Feb
20
PROCEDURE : SUPPLIQUE POUR UNE ALERTE A LA PEREMPTION

 

On sait la particularité de la procédure administrative et son dirigisme théorique et pratique. C’est le juge administratif qui suit le dossier directement.

Lorsqu’a été inventé le juge de la mise en état dans les années 1970 (j’étais étudiant en doctorat et je me souviens d’un colloque sur le sujet à l’institut d’études judiciaires de Lyon,  d’un accueil local chaleureux et même du repas  que nous avait offert la Caisse d’épargne,) qu’ on nous avait présenté la réforme comme une panacée et  on imaginait que celui du judiciaire ferait pareil pardon mieux.

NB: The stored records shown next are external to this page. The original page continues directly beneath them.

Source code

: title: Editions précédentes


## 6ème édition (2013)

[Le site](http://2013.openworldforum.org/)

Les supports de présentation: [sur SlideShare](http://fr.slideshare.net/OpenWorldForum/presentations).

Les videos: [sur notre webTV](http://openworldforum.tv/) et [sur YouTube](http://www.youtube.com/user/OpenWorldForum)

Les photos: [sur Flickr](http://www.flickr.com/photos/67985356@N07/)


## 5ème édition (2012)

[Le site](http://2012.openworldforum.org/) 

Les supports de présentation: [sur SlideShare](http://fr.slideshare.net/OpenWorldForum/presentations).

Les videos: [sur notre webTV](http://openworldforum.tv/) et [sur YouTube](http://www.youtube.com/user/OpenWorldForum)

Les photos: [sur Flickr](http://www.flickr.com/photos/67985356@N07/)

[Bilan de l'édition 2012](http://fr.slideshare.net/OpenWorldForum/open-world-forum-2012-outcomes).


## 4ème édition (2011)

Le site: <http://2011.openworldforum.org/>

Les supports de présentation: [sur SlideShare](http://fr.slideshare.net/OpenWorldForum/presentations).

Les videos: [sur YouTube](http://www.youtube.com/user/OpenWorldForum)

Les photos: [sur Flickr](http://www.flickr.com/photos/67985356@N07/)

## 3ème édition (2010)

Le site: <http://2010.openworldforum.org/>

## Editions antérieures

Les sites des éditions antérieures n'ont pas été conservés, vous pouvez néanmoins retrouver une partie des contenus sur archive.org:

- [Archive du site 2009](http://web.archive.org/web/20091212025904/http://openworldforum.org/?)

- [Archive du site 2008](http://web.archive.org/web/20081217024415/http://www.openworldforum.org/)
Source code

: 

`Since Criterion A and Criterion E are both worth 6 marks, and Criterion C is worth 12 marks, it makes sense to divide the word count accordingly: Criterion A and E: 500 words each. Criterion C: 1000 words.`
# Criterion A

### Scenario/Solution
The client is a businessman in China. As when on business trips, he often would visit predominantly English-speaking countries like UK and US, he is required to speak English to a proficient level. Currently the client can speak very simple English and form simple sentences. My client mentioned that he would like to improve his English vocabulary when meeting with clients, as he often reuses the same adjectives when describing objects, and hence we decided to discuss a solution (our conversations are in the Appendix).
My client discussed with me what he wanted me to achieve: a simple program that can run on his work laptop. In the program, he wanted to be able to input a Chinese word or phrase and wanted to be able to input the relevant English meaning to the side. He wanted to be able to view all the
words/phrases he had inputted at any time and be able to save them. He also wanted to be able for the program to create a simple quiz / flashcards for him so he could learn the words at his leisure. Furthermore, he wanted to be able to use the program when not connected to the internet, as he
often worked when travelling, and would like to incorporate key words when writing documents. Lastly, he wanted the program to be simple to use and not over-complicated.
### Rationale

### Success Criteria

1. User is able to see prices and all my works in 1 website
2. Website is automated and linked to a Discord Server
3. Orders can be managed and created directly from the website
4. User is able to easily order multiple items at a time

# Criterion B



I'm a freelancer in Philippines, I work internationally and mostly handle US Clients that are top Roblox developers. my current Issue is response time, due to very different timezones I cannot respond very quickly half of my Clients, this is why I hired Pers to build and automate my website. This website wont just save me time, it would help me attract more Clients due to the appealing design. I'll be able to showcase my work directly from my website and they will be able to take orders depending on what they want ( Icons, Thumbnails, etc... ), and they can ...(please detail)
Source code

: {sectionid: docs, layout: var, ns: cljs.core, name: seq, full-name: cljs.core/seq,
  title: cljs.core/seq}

Le problème est qu’avec les meilleurs intentions du monde, n’importe quel juge chargé du suivi de la procédure ou de la mise en état appelez vous comme vous voudrez, n’a pas ensuite la maitrise de l’essentiel, quand on pourra juger l’affaire, ce qui dépend de la charge des dossiers, de leur complexité, du nombre des juges appelés à juger, etc.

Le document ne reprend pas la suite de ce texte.